Busan 2013 Review: Mot Explores Youth in Revolt


Part of MKC's coverage of the 18th Busan International Film Festival.

By Rex Baylon

Water is the most malleable element in nature. It can inhabit different material states, i.e. liquid, gas, and solid. It can adapt itself to any shape it needs to be in and in purely literary terms water occupies a panoply of meanings, be it good, bad, or ambiguous. In Seo Ho-bin’s directorial debut, Mot (2013), water takes on the familiar meaning of a buried secret that won’t stay concealed. For Hyung-myung and his friends, the last day of high school should have been a happy memory. Hyung-myung’s friend, Sung-pil, envisions a future unrestricted by parents and teachers telling him what to do. For his sister Kyung-min the possibility of romance hangs heavily on her mind.  

Of course as in all teenage dramas those feelings are fleeting. The promise of a happy future is the first sign of tragedy for these types of pictures. Thus, like clockwork, by the time the curtains close on the first act two deaths squelch any chance for these kids to grow up well-adjusted. Fast-forward four years and Hyung-myung is out of the military, hardened by the lies he’s had to tell himself. Yet despite all the sour memories of his hometown he returns, with no job and no other place to go but his childhood home which is his only refuge even though a flood of bad memories whenever he visits there.

The film’s D.P. Yang Jung-hoon often frames the actors in tight two-shots or captures a single character in a lone medium shot even when they are talking with one another. Illustrating the idea that when around each other these so-called friends can never seem to be at peace with themselves. When together they feel trapped, chained by a shared secret, and though they may find comfort in older happier memories together, the pain of the past has left them alone to deal with the deaths of their friends.


It’s no spoiler to state that the catalyst for all of the conflict in the story is the death of Kyung-mi, as a result of a motorbike accident caused while driving back to a late night party with Gun-woo, Hyung-myung’s friend and Kyung-mi’s boyfriend.

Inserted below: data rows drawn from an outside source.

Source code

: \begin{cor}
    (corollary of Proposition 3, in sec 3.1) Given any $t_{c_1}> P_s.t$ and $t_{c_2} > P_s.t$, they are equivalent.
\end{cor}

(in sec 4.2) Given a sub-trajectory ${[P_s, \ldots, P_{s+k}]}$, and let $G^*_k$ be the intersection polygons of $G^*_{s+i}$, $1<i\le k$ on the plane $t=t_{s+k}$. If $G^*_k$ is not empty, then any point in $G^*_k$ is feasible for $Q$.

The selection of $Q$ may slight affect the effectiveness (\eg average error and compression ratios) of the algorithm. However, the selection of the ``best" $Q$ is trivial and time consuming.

Her death causes Sung-pil to lash out at Gun-woo while Hyung-myung is still reeling from the discovery of Gun-woo’s relationship with Kyung-mi as well as his mother’s affair with Gun-woo’s father. It all seems complicated and drenched in melodrama but Mot underplays everything. It is a drama of ellipses where the players in the drama struggle to keep quiet and the tension in the story is predicting who will crack first.

With all that said though when you boil it all down Seo’s debut is lacking, marred by the fact that the picture is all tension and no release. The film spends so much time on telegraphing to us how burdensome it is for them to keep their secret, but when the big cathartic moment comes it is a letdown. Hyung-myung is merely a passive observer and though it may make psychological sense for his character to be so removed and emotionally unavailable it does not make for a good dramatic thriller.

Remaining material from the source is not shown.